**DESCRIPTION OF THE TASK:**
Read through the data, and wherever a line holds the word "Thus", write that line out.

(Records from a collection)
########

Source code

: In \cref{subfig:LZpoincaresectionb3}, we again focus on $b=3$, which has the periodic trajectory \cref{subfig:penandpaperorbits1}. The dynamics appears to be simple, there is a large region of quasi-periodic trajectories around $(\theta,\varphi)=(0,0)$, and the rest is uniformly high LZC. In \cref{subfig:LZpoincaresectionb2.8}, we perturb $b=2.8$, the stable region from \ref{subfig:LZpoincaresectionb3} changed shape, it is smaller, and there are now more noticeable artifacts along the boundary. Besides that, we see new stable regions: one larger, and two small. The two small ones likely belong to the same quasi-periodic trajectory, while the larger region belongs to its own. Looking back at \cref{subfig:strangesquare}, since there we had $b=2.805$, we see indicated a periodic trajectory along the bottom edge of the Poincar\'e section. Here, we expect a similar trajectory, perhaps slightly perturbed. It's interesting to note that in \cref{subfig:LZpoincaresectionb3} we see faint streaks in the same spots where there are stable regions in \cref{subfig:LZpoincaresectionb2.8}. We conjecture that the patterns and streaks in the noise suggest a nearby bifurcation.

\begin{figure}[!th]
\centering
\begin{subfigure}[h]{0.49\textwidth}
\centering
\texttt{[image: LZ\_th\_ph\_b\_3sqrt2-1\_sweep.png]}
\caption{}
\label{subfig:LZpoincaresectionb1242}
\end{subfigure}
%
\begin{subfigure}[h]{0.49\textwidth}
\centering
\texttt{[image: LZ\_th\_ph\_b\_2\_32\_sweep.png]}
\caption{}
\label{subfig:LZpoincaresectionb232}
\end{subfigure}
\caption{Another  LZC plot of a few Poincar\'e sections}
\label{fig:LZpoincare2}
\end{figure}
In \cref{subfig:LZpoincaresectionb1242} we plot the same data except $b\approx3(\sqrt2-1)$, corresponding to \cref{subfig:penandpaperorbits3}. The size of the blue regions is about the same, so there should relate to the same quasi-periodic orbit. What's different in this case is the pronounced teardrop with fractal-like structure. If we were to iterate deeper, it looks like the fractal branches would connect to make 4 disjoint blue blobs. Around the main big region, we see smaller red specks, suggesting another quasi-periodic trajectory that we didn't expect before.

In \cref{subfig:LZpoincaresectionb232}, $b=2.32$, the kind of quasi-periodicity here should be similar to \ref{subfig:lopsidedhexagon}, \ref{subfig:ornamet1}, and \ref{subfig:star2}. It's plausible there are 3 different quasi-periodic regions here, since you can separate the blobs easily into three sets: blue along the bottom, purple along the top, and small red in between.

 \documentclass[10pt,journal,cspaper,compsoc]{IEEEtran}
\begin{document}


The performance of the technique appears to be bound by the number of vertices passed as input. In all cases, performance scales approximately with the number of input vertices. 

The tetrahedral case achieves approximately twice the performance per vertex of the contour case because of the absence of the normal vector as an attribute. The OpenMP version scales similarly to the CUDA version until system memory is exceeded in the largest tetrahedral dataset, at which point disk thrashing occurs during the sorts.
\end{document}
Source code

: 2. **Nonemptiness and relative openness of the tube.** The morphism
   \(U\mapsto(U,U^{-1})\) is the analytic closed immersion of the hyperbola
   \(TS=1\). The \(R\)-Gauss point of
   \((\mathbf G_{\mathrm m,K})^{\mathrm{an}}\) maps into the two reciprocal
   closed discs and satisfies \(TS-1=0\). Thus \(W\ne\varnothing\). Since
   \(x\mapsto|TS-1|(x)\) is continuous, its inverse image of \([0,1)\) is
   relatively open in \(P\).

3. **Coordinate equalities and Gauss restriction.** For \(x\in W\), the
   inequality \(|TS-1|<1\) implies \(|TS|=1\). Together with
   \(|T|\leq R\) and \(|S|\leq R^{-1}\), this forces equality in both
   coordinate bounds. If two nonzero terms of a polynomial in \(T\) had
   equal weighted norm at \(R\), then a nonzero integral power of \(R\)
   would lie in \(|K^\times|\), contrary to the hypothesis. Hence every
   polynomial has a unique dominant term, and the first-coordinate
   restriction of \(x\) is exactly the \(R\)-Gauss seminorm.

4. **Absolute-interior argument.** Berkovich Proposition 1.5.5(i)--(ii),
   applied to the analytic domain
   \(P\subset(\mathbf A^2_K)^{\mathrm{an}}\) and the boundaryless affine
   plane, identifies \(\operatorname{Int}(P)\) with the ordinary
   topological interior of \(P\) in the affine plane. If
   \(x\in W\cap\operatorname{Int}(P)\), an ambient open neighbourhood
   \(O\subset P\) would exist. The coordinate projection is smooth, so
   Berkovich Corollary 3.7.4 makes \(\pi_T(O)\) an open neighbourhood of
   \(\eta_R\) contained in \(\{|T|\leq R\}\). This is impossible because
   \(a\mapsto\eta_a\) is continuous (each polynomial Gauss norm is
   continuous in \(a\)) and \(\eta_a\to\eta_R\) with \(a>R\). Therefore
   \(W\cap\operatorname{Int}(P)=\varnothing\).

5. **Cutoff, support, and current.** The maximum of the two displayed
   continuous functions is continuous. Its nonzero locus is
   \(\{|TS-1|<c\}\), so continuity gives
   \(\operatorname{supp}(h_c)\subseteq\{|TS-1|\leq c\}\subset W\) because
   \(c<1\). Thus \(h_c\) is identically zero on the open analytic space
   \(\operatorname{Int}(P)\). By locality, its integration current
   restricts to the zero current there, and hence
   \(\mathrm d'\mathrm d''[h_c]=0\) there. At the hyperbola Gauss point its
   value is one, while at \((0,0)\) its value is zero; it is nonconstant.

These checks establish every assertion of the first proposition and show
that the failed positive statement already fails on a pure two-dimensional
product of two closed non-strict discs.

########

**YOUR RESPONSE:**
   closed discs and satisfies \(TS-1=0\). Thus \(W\ne\varnothing\). Since
   \(c<1\). Thus \(h_c\) is identically zero on the open analytic space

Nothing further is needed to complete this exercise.